==== Supplied entries ====

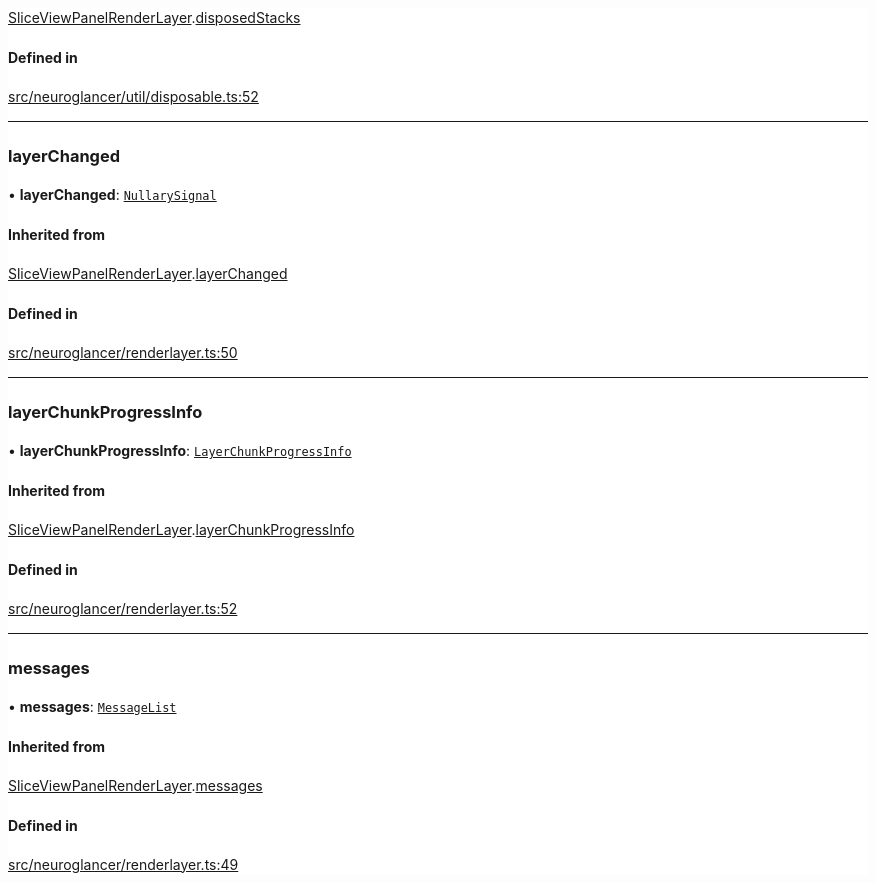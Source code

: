 [SliceViewPanelRenderLayer](sliceview_renderlayer.SliceViewPanelRenderLayer.md).[disposedStacks](sliceview_renderlayer.SliceViewPanelRenderLayer.md#disposedstacks)

#### Defined in

[src/neuroglancer/util/disposable.ts:52](https://github.com/ActiveBrainAtlas2/neuroglancer/blob/1beb5d34/src/neuroglancer/util/disposable.ts#L52)

___

### layerChanged

• **layerChanged**: [`NullarySignal`](util_signal.NullarySignal.md)

#### Inherited from

[SliceViewPanelRenderLayer](sliceview_renderlayer.SliceViewPanelRenderLayer.md).[layerChanged](sliceview_renderlayer.SliceViewPanelRenderLayer.md#layerchanged)

#### Defined in

[src/neuroglancer/renderlayer.ts:50](https://github.com/ActiveBrainAtlas2/neuroglancer/blob/1beb5d34/src/neuroglancer/renderlayer.ts#L50)

___

### layerChunkProgressInfo

• **layerChunkProgressInfo**: [`LayerChunkProgressInfo`](chunk_manager_base.LayerChunkProgressInfo.md)

#### Inherited from

[SliceViewPanelRenderLayer](sliceview_renderlayer.SliceViewPanelRenderLayer.md).[layerChunkProgressInfo](sliceview_renderlayer.SliceViewPanelRenderLayer.md#layerchunkprogressinfo)

#### Defined in

[src/neuroglancer/renderlayer.ts:52](https://github.com/ActiveBrainAtlas2/neuroglancer/blob/1beb5d34/src/neuroglancer/renderlayer.ts#L52)

___

### messages

• **messages**: [`MessageList`](util_message_list.MessageList.md)

#### Inherited from

[SliceViewPanelRenderLayer](sliceview_renderlayer.SliceViewPanelRenderLayer.md).[messages](sliceview_renderlayer.SliceViewPanelRenderLayer.md#messages)

#### Defined in

[src/neuroglancer/renderlayer.ts:49](https://github.com/ActiveBrainAtlas2/neuroglancer/blob/1beb5d34/src/neuroglancer/renderlayer.ts#L49)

====

• _Problem to solve_
Where a line of the material holds the word "neuroglancer", copy that line.

• _Finished task_
[src/neuroglancer/util/disposable.ts:52](https://github.com/ActiveBrainAtlas2/neuroglancer/blob/1beb5d34/src/neuroglancer/util/disposable.ts#L52)
[src/neuroglancer/renderlayer.ts:50](https://github.com/ActiveBrainAtlas2/neuroglancer/blob/1beb5d34/src/neuroglancer/renderlayer.ts#L50)
[src/neuroglancer/renderlayer.ts:52](https://github.com/ActiveBrainAtlas2/neuroglancer/blob/1beb5d34/src/neuroglancer/renderlayer.ts#L52)
[src/neuroglancer/renderlayer.ts:49](https://github.com/ActiveBrainAtlas2/neuroglancer/blob/1beb5d34/src/neuroglancer/renderlayer.ts#L49)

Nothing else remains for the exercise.